I think the ranger having a chance to hit if he fires into melee is fine so long as it works both ways. The Paladin worships Kord and so occasionally when she misses a melee attack, Kord will smite that cowardly ranger for not having the guts to get into the melee.

And when the barbarian misses, sometimes her axe goes flying out of her hands, right at the ranger for some weird reason (it's Kord, having a laugh).

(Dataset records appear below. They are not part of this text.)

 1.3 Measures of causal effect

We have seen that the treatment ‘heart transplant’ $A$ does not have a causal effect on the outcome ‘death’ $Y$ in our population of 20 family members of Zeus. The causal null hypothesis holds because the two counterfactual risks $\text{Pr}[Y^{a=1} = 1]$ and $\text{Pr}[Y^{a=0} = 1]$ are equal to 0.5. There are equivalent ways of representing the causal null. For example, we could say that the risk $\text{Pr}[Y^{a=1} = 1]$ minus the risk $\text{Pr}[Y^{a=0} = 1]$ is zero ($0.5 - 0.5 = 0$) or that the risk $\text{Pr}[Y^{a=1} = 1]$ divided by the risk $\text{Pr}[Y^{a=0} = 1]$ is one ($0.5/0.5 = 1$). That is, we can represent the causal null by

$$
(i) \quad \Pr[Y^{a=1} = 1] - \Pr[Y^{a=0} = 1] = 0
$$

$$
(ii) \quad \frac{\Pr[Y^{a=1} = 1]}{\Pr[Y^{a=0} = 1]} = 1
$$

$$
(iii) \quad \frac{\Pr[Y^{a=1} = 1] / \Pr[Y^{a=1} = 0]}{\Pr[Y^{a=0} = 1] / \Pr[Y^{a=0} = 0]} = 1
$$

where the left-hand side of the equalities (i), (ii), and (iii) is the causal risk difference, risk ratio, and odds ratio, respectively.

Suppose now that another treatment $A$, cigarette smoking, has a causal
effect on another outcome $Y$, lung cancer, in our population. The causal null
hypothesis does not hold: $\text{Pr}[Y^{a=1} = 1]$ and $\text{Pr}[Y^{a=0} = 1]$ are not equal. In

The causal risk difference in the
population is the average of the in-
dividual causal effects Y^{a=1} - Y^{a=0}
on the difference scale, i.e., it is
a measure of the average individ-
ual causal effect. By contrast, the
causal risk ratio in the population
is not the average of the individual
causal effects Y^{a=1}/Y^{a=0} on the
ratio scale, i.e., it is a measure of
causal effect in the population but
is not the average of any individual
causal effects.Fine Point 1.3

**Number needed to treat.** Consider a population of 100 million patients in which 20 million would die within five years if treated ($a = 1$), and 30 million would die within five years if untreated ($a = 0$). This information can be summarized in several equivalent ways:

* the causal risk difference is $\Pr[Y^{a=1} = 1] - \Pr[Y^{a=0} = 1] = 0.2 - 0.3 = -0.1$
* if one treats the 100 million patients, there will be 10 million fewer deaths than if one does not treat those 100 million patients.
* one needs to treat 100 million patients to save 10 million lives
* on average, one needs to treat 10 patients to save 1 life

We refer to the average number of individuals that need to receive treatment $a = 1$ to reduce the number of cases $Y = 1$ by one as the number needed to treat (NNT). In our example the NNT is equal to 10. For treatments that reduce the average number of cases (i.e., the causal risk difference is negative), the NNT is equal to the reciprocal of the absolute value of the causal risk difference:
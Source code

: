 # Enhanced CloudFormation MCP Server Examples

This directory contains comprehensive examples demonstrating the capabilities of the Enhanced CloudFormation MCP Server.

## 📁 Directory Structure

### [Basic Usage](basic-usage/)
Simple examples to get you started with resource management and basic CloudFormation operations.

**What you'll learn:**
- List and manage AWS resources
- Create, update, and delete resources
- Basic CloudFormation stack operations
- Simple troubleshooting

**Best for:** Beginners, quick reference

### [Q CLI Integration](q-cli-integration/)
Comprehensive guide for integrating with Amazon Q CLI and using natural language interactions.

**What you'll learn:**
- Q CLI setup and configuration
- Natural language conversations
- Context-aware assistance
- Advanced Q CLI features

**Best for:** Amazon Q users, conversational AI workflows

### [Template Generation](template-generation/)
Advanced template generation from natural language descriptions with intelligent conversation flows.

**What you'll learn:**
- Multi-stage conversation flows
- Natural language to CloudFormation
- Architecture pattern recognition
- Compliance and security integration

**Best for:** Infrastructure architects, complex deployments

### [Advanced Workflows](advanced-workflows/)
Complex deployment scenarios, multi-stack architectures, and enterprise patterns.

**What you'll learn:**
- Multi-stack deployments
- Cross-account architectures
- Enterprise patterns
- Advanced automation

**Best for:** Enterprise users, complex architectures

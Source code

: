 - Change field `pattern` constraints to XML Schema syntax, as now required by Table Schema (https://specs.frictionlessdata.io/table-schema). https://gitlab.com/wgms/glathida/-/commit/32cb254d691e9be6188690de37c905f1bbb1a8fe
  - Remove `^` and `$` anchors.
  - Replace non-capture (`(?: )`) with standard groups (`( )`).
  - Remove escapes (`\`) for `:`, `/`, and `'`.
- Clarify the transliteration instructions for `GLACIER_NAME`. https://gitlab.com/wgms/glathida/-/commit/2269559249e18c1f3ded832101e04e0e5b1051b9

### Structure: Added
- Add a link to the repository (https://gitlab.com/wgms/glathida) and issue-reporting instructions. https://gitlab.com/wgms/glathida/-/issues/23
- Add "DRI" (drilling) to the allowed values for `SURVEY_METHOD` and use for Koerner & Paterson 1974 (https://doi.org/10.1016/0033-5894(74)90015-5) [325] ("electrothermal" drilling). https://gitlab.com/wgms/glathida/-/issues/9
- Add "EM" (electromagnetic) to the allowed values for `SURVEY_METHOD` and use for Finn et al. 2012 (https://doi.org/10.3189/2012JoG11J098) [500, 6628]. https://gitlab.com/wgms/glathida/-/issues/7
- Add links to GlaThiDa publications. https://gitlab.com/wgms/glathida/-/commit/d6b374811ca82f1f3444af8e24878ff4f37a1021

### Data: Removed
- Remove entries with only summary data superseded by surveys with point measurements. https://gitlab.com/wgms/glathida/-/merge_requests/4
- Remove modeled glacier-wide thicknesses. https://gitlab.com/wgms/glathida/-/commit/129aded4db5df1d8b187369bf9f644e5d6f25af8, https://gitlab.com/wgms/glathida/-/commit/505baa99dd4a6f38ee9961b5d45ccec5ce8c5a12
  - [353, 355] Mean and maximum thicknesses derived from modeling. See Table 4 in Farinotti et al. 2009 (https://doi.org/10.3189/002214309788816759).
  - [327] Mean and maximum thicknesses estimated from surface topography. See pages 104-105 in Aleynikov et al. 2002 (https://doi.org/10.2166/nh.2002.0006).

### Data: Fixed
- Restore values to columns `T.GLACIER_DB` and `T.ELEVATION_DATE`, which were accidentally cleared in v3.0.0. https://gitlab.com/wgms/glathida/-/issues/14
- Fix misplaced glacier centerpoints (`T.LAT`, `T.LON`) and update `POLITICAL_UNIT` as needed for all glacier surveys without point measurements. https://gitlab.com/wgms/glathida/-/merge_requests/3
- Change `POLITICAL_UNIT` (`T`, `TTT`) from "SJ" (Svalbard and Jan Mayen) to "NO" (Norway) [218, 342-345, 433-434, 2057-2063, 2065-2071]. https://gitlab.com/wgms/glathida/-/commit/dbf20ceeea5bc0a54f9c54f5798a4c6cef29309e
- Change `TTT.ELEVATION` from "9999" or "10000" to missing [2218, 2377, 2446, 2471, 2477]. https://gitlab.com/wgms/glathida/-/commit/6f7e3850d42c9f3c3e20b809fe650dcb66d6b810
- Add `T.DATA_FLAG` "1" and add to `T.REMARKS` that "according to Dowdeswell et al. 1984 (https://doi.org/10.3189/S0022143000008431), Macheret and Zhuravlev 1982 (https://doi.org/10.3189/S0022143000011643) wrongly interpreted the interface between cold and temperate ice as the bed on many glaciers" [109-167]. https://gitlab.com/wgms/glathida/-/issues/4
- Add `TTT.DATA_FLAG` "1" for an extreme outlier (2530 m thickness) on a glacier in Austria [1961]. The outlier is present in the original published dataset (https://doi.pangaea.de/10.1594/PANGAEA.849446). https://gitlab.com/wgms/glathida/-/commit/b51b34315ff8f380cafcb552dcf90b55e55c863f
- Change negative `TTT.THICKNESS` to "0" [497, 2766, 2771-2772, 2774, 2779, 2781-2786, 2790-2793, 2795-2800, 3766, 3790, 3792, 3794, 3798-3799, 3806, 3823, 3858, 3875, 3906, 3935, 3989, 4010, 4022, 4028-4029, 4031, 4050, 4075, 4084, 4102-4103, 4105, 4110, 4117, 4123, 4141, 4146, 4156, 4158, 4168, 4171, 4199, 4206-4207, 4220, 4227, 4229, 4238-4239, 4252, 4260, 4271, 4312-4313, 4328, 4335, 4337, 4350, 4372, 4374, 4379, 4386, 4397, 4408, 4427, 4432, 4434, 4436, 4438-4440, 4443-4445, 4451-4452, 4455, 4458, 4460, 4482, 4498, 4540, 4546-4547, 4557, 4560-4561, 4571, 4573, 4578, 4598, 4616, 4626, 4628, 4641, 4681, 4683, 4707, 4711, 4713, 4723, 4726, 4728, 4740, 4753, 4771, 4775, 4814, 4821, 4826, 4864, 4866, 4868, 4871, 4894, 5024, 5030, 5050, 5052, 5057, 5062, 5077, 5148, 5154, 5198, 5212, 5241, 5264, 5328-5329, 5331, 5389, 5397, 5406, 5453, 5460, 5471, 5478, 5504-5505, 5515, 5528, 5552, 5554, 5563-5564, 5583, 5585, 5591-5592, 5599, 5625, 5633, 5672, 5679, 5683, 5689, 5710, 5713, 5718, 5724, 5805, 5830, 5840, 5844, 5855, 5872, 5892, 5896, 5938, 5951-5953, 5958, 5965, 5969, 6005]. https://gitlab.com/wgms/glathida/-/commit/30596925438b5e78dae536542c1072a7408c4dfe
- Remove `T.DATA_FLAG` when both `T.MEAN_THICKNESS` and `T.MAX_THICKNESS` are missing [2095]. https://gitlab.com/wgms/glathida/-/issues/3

But seriously, all this stuff is missing the point. D&D is fun combat with powers and Aitch Pees, not realistic. If you want a system that has that sort of realism about shooting into a melee, you have to think through how this sort of thing should work. Why have anyone go into melee at all if it's just a downside to the team to do so? Why would anyone have done it in real life? Well, in real life when you are trying to reload your crossbow and a dude with an axe closes with you, you just surrender because you are basically turbofucked if you don't. So there, now we have a legit house rule to match the shooting in melee one: when a melee character closes with a ranged-weapon using enemy, they can take them out of the fight with one hit (they still have to roll to hit). Now you have some genuinely interesting interactions and having an effective front line is actually important instead of pointless. You probably have to beef up opportunity attacks or something to make it so you can't just run straight for the ranger, but the basic idea is sound. And I know that this can work if you make the right adjustments because it works in XCOM when chryssalids and berserkers try to gently caress up your poo poo.

Quorum
Sep 24, 2014

REMIND ME AGAIN HOW THE LITTLE HORSE-SHAPED ONES MOVE?
So I'm going to be playing in a fun and cheerful game of Curse of Strahd coming up and I would like to play a nun who discovers the power to kill the undead with the radiant power of her walking stick, i.e., a Paladin/Undying Light Warlock multiclass, the goal being to use some combination of a quarterstaff, Polearm Master, maybe Green Flame Blade (or maybe Shillelagh with Pact of the Tome?), and Radiant Soul, to ultimately deal 1d8+CHA/1d4+CHA damage on an attack, or I don't even know how much stupid radiant damage on a Green Flame Blade hit. Is this a mechanically sound idea? How would you go about setting it up? I'm thinking Paladin 1 for proficiencies, Warlock 1 for radiant soul and green flame blade, Paladin 2 for spells and smiting, and then go Warlock until Pact of the Tome.

koreban
Apr 4, 2008

I guess we all learned that trying to get along is way better than p. . .player hatin'.
Fun Shoe

Quorum posted:

So I'm going to be playing in a fun and cheerful game of Curse of Strahd coming up and I would like to play a nun who discovers the power to kill the undead with the radiant power of her walking stick, i.e., a Paladin/Undying Light Warlock multiclass, the goal being to use some combination of a quarterstaff, Polearm Master, maybe Green Flame Blade (or maybe Shillelagh with Pact of the Tome?), and Radiant Soul, to ultimately deal 1d8+CHA/1d4+CHA damage on an attack, or I don't even know how much stupid radiant damage on a Green Flame Blade hit. Is this a mechanically sound idea? How would you go about setting it up? I'm thinking Paladin 1 for proficiencies, Warlock 1 for radiant soul and green flame blade, Paladin 2 for spells and smiting, and then go Warlock until Pact of the Tome.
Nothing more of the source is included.